**TASK DESCRIPTION**
Beneath this task are records; state how many of their lines hold the word "Execution", and nothing else.

● ● ● ● ●

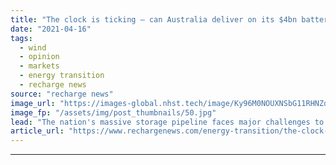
```yaml
---
title: "The clock is ticking – can Australia deliver on its $4bn battery ambitions?"
date: "2021-04-16"
tags: 
  - wind
  - opinion
  - markets
  - energy transition
  - recharge news
source: "recharge news"
image_url: "https://images-global.nhst.tech/image/Ky96M0NOUXNSbG11RHNZdG4rUW1uMWZGcjlPaVJOK09SeERFMDRTQ3N0TT0=/nhst/binary/3406d66784d3993cab66a64f8597cdbf"
image_fp: "/assets/img/post_thumbnails/50.jpg"
lead: "The nation's massive storage pipeline faces major challenges to meet its deadlines, writes Le Xu"
article_url: "https://www.rechargenews.com/energy-transition/the-clock-is-ticking-can-australia-deliver-on-its-4bn-battery-ambitions-/2-1-996961"
---
```


---
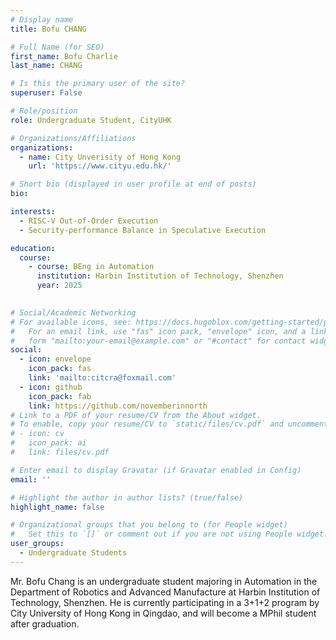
 ```yaml
---
# Display name
title: Bofu CHANG

# Full Name (for SEO)
first_name: Bofu Charlie
last_name: CHANG

# Is this the primary user of the site?
superuser: False

# Role/position
role: Undergraduate Student, CityUHK

# Organizations/Affiliations
organizations:
  - name: City Unverisity of Hong Kong
    url: 'https://www.cityu.edu.hk/'

# Short bio (displayed in user profile at end of posts)
bio: 

interests:
  - RISC-V Out-of-Order Execution
  - Security-performance Balance in Speculative Execution

education:
  course:
    - course: BEng in Automation
      institution: Harbin Institution of Technology, Shenzhen
      year: 2025
    

# Social/Academic Networking
# For available icons, see: https://docs.hugoblox.com/getting-started/page-builder/#icons
#   For an email link, use "fas" icon pack, "envelope" icon, and a link in the
#   form "mailto:your-email@example.com" or "#contact" for contact widget.
social:
  - icon: envelope
    icon_pack: fas
    link: 'mailto:citcra@foxmail.com'
  - icon: github
    icon_pack: fab
    link: https://github.com/novemberinnorth    
# Link to a PDF of your resume/CV from the About widget.
# To enable, copy your resume/CV to `static/files/cv.pdf` and uncomment the lines below.
# - icon: cv
#   icon_pack: ai
#   link: files/cv.pdf

# Enter email to display Gravatar (if Gravatar enabled in Config)
email: ''

# Highlight the author in author lists? (true/false)
highlight_name: false

# Organizational groups that you belong to (for People widget)
#   Set this to `[]` or comment out if you are not using People widget.
user_groups:
  - Undergraduate Students
---
```


Mr. Bofu Chang is an undergraduate student majoring in Automation in the Department of Robotics and Advanced Manufacture at Harbin Institution of Technology, Shenzhen. He is currently participating in a 3+1+2 program by City University of Hong Kong in Qingdao, and will become a MPhil student after graduation.
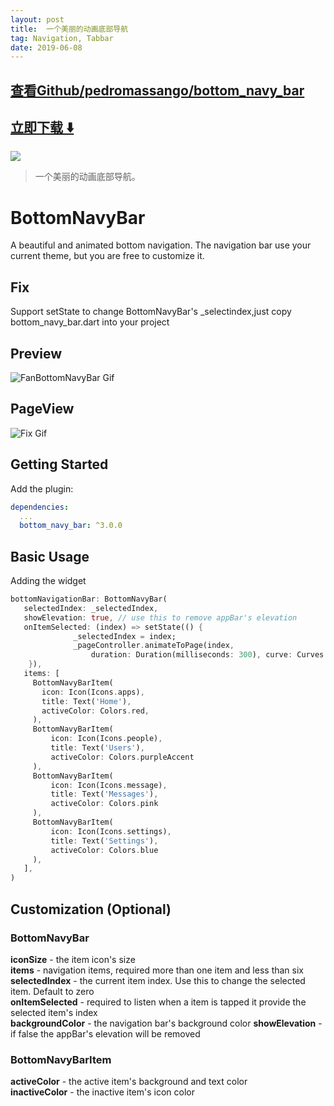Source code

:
 ```yaml
---
layout: post
title:  一个美丽的动画底部导航
tag: Navigation, Tabbar
date: 2019-06-08
---
```


 

## [查看Github/pedromassango/bottom_navy_bar](http://github.com/pedromassango/bottom_navy_bar)
## [立即下载 ️⬇️ ](https://codeload.github.com/pedromassango/bottom_navy_bar/zip/master) 


 
![](https://flutterawesome.com/content/images/2019/05/BottomNavyBar.jpg)
 
>
> 一个美丽的动画底部导航。
>

 
# BottomNavyBar

A beautiful and animated bottom navigation. The navigation bar use your current theme, but you are free to customize it.

## Fix
Support setState to change BottomNavyBar's _selectindex,just copy bottom_navy_bar.dart into your project

## Preview

![FanBottomNavyBar Gif](navy.gif "BottomNavyBar")
## PageView

![Fix Gif](fix.gif "Fix")
## Getting Started

Add the plugin:

```yaml
dependencies:
  ...
  bottom_navy_bar: ^3.0.0
```

## Basic Usage

Adding the widget

```dart
bottomNavigationBar: BottomNavyBar(
   selectedIndex: _selectedIndex,
   showElevation: true, // use this to remove appBar's elevation
   onItemSelected: (index) => setState(() {
              _selectedIndex = index;
              _pageController.animateToPage(index,
                  duration: Duration(milliseconds: 300), curve: Curves.ease);
    }),
   items: [
     BottomNavyBarItem(
       icon: Icon(Icons.apps),
       title: Text('Home'),
       activeColor: Colors.red,
     ),
     BottomNavyBarItem(
         icon: Icon(Icons.people),
         title: Text('Users'),
         activeColor: Colors.purpleAccent
     ),
     BottomNavyBarItem(
         icon: Icon(Icons.message),
         title: Text('Messages'),
         activeColor: Colors.pink
     ),
     BottomNavyBarItem(
         icon: Icon(Icons.settings),
         title: Text('Settings'),
         activeColor: Colors.blue
     ),
   ],
)
```

## Customization (Optional)

### BottomNavyBar
**iconSize** - the item icon's size<br/>
**items** - navigation items, required more than one item and less than six<br/>
**selectedIndex** - the current item index. Use this to change the selected item. Default to zero<br/>
**onItemSelected** - required to listen when a item is tapped it provide the selected item's index<br/>
**backgroundColor** - the navigation bar's background color
**showElevation** - if false the appBar's elevation will be removed

### BottomNavyBarItem
**activeColor** - the active item's background and text color<br/>
**inactiveColor** - the inactive item's icon color<br/>

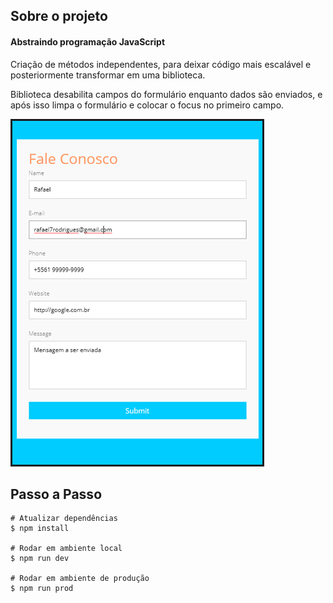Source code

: ## Sobre o projeto

#### Abstraindo programação JavaScript
Criação de métodos independentes, para deixar código mais escalável e posteriormente transformar em uma biblioteca.

Biblioteca desabilita campos do formulário enquanto dados são enviados, e após isso limpa o formulário e colocar o focus no primeiro campo.

<img border="3" src="src/images/prints/1-form.png">


## Passo a Passo 
```
# Atualizar dependências
$ npm install

# Rodar em ambiente local
$ npm run dev

# Rodar em ambiente de produção
$ npm run prod
```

● ● ● ● ●

**SOLUTION FOR THIS EXERCISE**
2